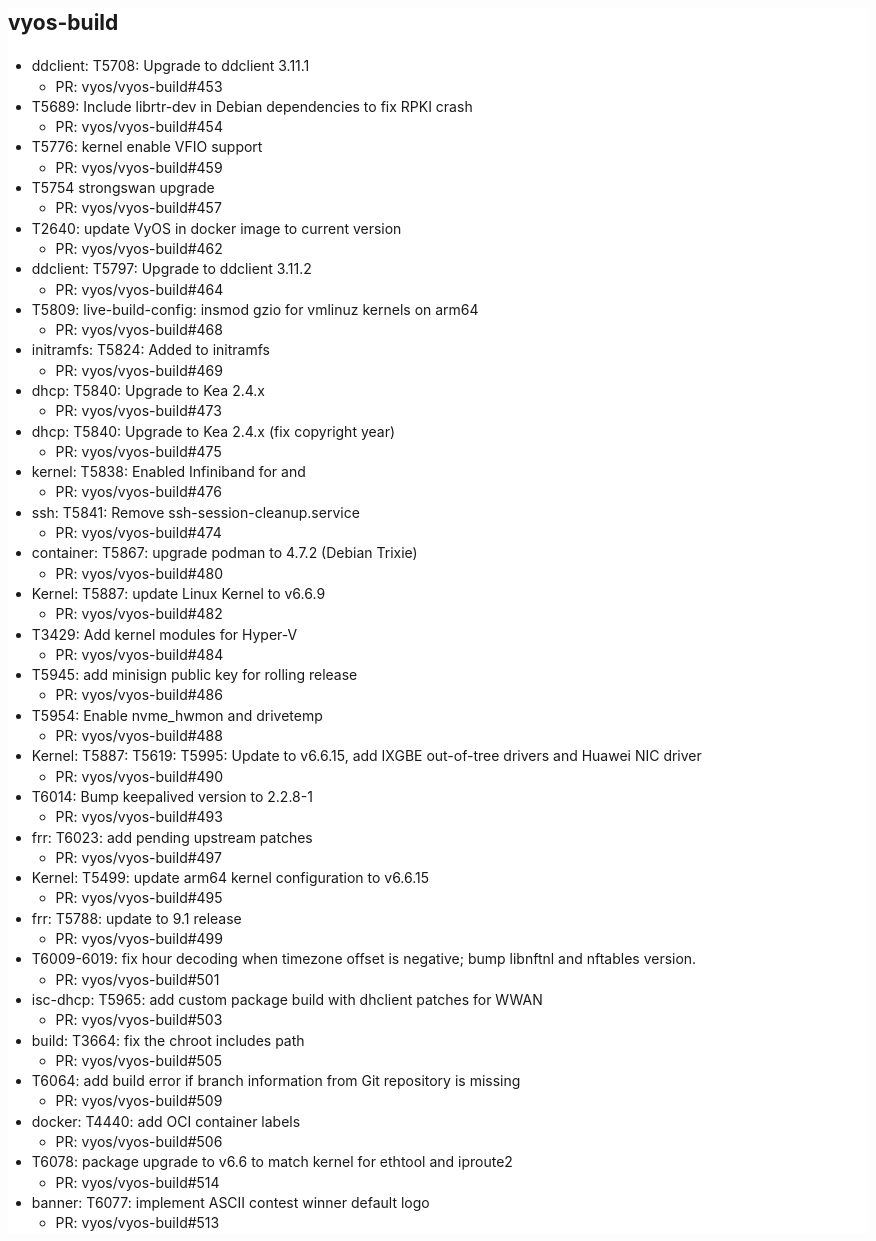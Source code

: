 

## vyos-build
- ddclient: T5708: Upgrade to ddclient 3.11.1
   - PR: vyos/vyos-build#453
- T5689: Include librtr-dev in Debian dependencies to fix RPKI crash
   - PR: vyos/vyos-build#454
- T5776: kernel enable VFIO support
   - PR: vyos/vyos-build#459
- T5754 strongswan upgrade
   - PR: vyos/vyos-build#457
- T2640: update VyOS in docker image to current version
   - PR: vyos/vyos-build#462
- ddclient: T5797: Upgrade to ddclient 3.11.2
   - PR: vyos/vyos-build#464
- T5809: live-build-config: insmod gzio for vmlinuz kernels on arm64
   - PR: vyos/vyos-build#468
- initramfs: T5824: Added  to initramfs
   - PR: vyos/vyos-build#469
- dhcp: T5840: Upgrade to Kea 2.4.x
   - PR: vyos/vyos-build#473
- dhcp: T5840: Upgrade to Kea 2.4.x (fix copyright year)
   - PR: vyos/vyos-build#475
- kernel: T5838: Enabled Infiniband for  and 
   - PR: vyos/vyos-build#476
- ssh: T5841: Remove ssh-session-cleanup.service
   - PR: vyos/vyos-build#474
- container: T5867: upgrade podman to 4.7.2 (Debian Trixie)
   - PR: vyos/vyos-build#480
- Kernel: T5887: update Linux Kernel to v6.6.9
   - PR: vyos/vyos-build#482
- T3429: Add kernel modules for Hyper-V
   - PR: vyos/vyos-build#484
- T5945: add minisign public key for rolling release
   - PR: vyos/vyos-build#486
- T5954: Enable nvme_hwmon and drivetemp
   - PR: vyos/vyos-build#488
- Kernel: T5887: T5619: T5995: Update to v6.6.15, add IXGBE out-of-tree drivers and Huawei NIC driver
   - PR: vyos/vyos-build#490
- T6014: Bump keepalived version to 2.2.8-1
   - PR: vyos/vyos-build#493
- frr: T6023: add pending upstream patches
   - PR: vyos/vyos-build#497
- Kernel: T5499: update arm64 kernel configuration to v6.6.15
   - PR: vyos/vyos-build#495
- frr: T5788: update to 9.1 release
   - PR: vyos/vyos-build#499
- T6009-6019: fix hour decoding when timezone offset is negative; bump libnftnl and nftables version.
   - PR: vyos/vyos-build#501
- isc-dhcp: T5965: add custom package build with dhclient patches for WWAN
   - PR: vyos/vyos-build#503
- build: T3664: fix the chroot includes path
   - PR: vyos/vyos-build#505
- T6064: add build error if branch information from Git repository is missing
   - PR: vyos/vyos-build#509
- docker: T4440: add OCI container labels
   - PR: vyos/vyos-build#506
- T6078: package upgrade to v6.6 to match kernel for ethtool and iproute2
   - PR: vyos/vyos-build#514
- banner: T6077: implement ASCII contest winner default logo
   - PR: vyos/vyos-build#513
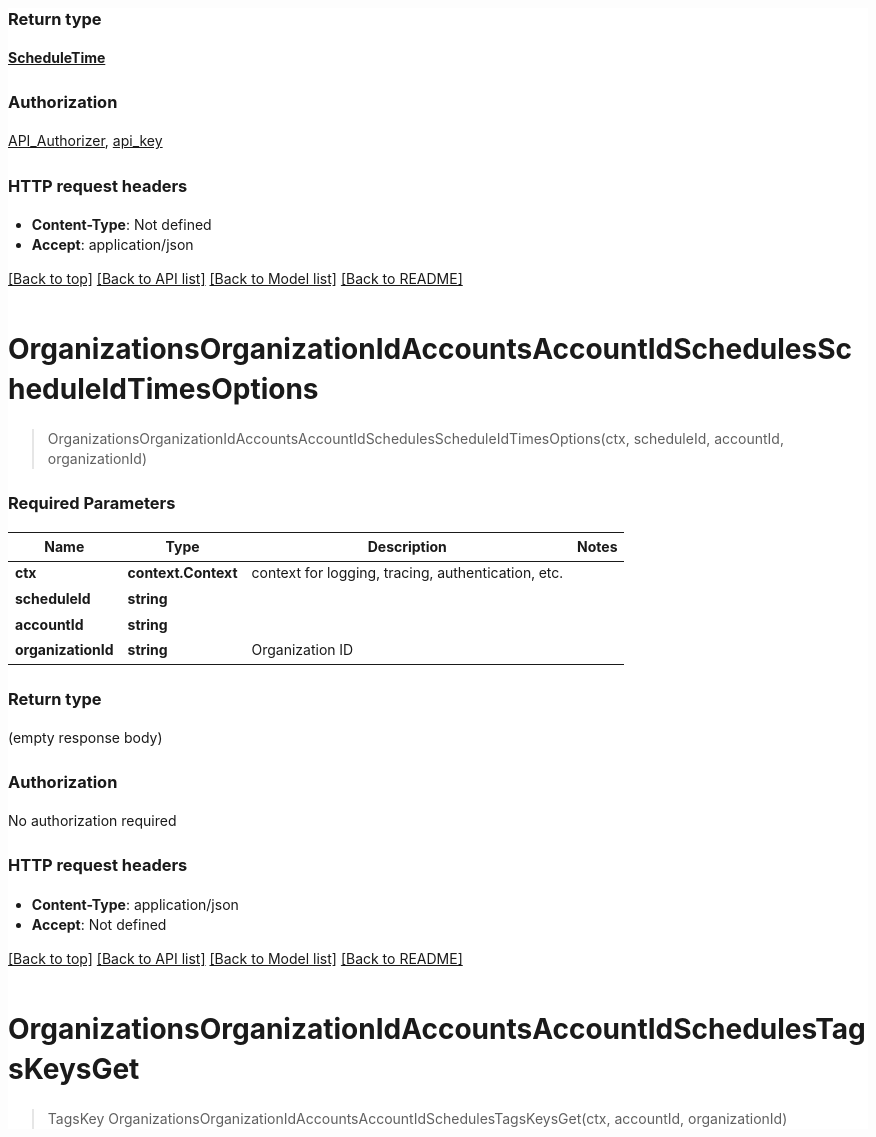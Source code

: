 ### Return type

[**ScheduleTime**](ScheduleTime.md)

### Authorization

[API_Authorizer](../README.md#API_Authorizer), [api_key](../README.md#api_key)

### HTTP request headers

 - **Content-Type**: Not defined
 - **Accept**: application/json

[[Back to top]](#) [[Back to API list]](../README.md#documentation-for-api-endpoints) [[Back to Model list]](../README.md#documentation-for-models) [[Back to README]](../README.md)

# **OrganizationsOrganizationIdAccountsAccountIdSchedulesScheduleIdTimesOptions**
> OrganizationsOrganizationIdAccountsAccountIdSchedulesScheduleIdTimesOptions(ctx, scheduleId, accountId, organizationId)


### Required Parameters

Name | Type | Description  | Notes
------------- | ------------- | ------------- | -------------
 **ctx** | **context.Context** | context for logging, tracing, authentication, etc.
  **scheduleId** | **string**|  | 
  **accountId** | **string**|  | 
  **organizationId** | **string**| Organization ID | 

### Return type

 (empty response body)

### Authorization

No authorization required

### HTTP request headers

 - **Content-Type**: application/json
 - **Accept**: Not defined

[[Back to top]](#) [[Back to API list]](../README.md#documentation-for-api-endpoints) [[Back to Model list]](../README.md#documentation-for-models) [[Back to README]](../README.md)

# **OrganizationsOrganizationIdAccountsAccountIdSchedulesTagsKeysGet**
> TagsKey OrganizationsOrganizationIdAccountsAccountIdSchedulesTagsKeysGet(ctx, accountId, organizationId)
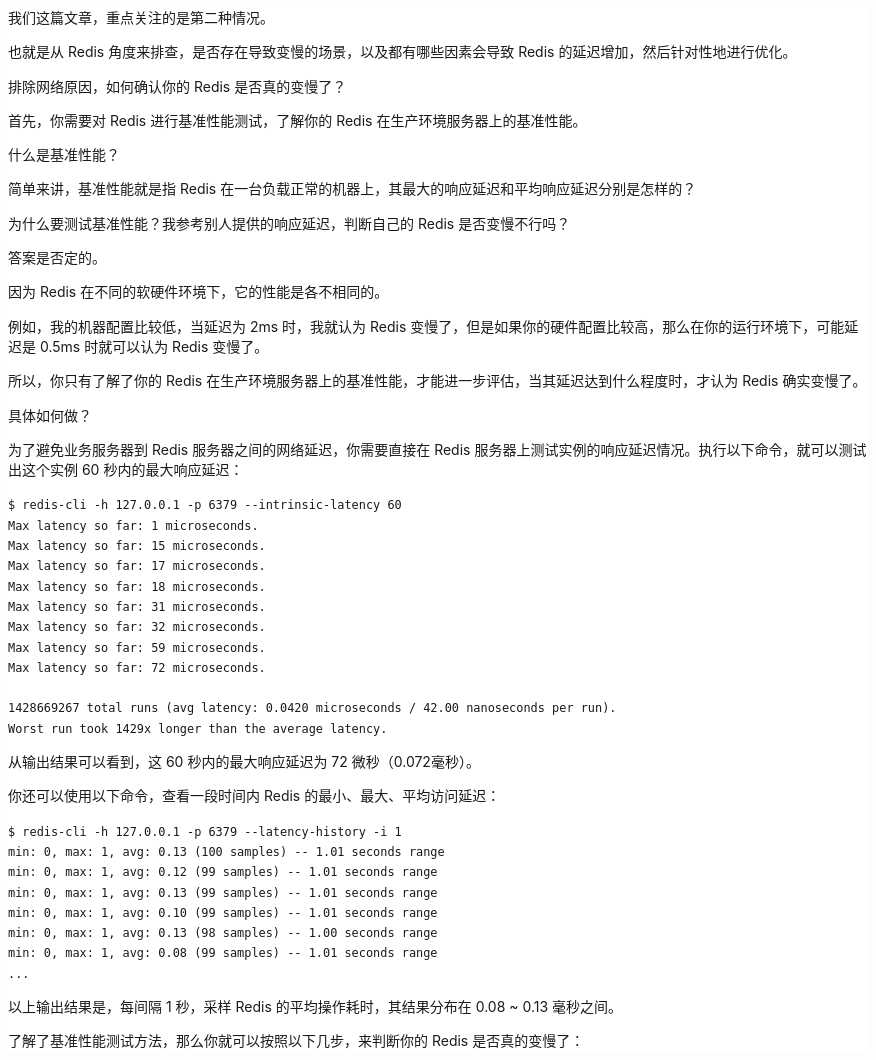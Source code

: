 我们这篇文章，重点关注的是第二种情况。

也就是从 Redis 角度来排查，是否存在导致变慢的场景，以及都有哪些因素会导致 Redis 的延迟增加，然后针对性地进行优化。

排除网络原因，如何确认你的 Redis 是否真的变慢了？

首先，你需要对 Redis 进行基准性能测试，了解你的 Redis 在生产环境服务器上的基准性能。

什么是基准性能？

简单来讲，基准性能就是指 Redis 在一台负载正常的机器上，其最大的响应延迟和平均响应延迟分别是怎样的？

为什么要测试基准性能？我参考别人提供的响应延迟，判断自己的 Redis 是否变慢不行吗？

答案是否定的。

因为 Redis 在不同的软硬件环境下，它的性能是各不相同的。

例如，我的机器配置比较低，当延迟为 2ms 时，我就认为 Redis 变慢了，但是如果你的硬件配置比较高，那么在你的运行环境下，可能延迟是 0.5ms 时就可以认为 Redis 变慢了。

所以，你只有了解了你的 Redis 在生产环境服务器上的基准性能，才能进一步评估，当其延迟达到什么程度时，才认为 Redis 确实变慢了。

具体如何做？

为了避免业务服务器到 Redis 服务器之间的网络延迟，你需要直接在 Redis 服务器上测试实例的响应延迟情况。执行以下命令，就可以测试出这个实例 60 秒内的最大响应延迟：

```
$ redis-cli -h 127.0.0.1 -p 6379 --intrinsic-latency 60
Max latency so far: 1 microseconds.
Max latency so far: 15 microseconds.
Max latency so far: 17 microseconds.
Max latency so far: 18 microseconds.
Max latency so far: 31 microseconds.
Max latency so far: 32 microseconds.
Max latency so far: 59 microseconds.
Max latency so far: 72 microseconds.

1428669267 total runs (avg latency: 0.0420 microseconds / 42.00 nanoseconds per run).
Worst run took 1429x longer than the average latency.
```

从输出结果可以看到，这 60 秒内的最大响应延迟为 72 微秒（0.072毫秒）。

你还可以使用以下命令，查看一段时间内 Redis 的最小、最大、平均访问延迟：

```
$ redis-cli -h 127.0.0.1 -p 6379 --latency-history -i 1
min: 0, max: 1, avg: 0.13 (100 samples) -- 1.01 seconds range
min: 0, max: 1, avg: 0.12 (99 samples) -- 1.01 seconds range
min: 0, max: 1, avg: 0.13 (99 samples) -- 1.01 seconds range
min: 0, max: 1, avg: 0.10 (99 samples) -- 1.01 seconds range
min: 0, max: 1, avg: 0.13 (98 samples) -- 1.00 seconds range
min: 0, max: 1, avg: 0.08 (99 samples) -- 1.01 seconds range
...
```

以上输出结果是，每间隔 1 秒，采样 Redis 的平均操作耗时，其结果分布在 0.08 ~ 0.13 毫秒之间。

了解了基准性能测试方法，那么你就可以按照以下几步，来判断你的 Redis 是否真的变慢了：
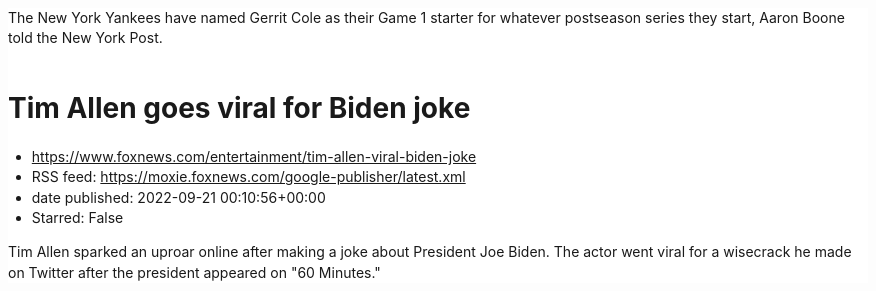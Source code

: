 The New York Yankees have named Gerrit Cole as their Game 1 starter for whatever postseason series they start, Aaron Boone told the New York Post.

# Tim Allen goes viral for Biden joke
 - https://www.foxnews.com/entertainment/tim-allen-viral-biden-joke
 - RSS feed: https://moxie.foxnews.com/google-publisher/latest.xml
 - date published: 2022-09-21 00:10:56+00:00
 - Starred: False

Tim Allen sparked an uproar online after making a joke about President Joe Biden. The actor went viral for a wisecrack he made on Twitter after the president appeared on "60 Minutes."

================================

• **INSTRUCTIONS TO FOLLOW**: Scan the records above and tell how many lines include the word "package"; the number is all that should be written.

• **WRITTEN SOLUTION**: 2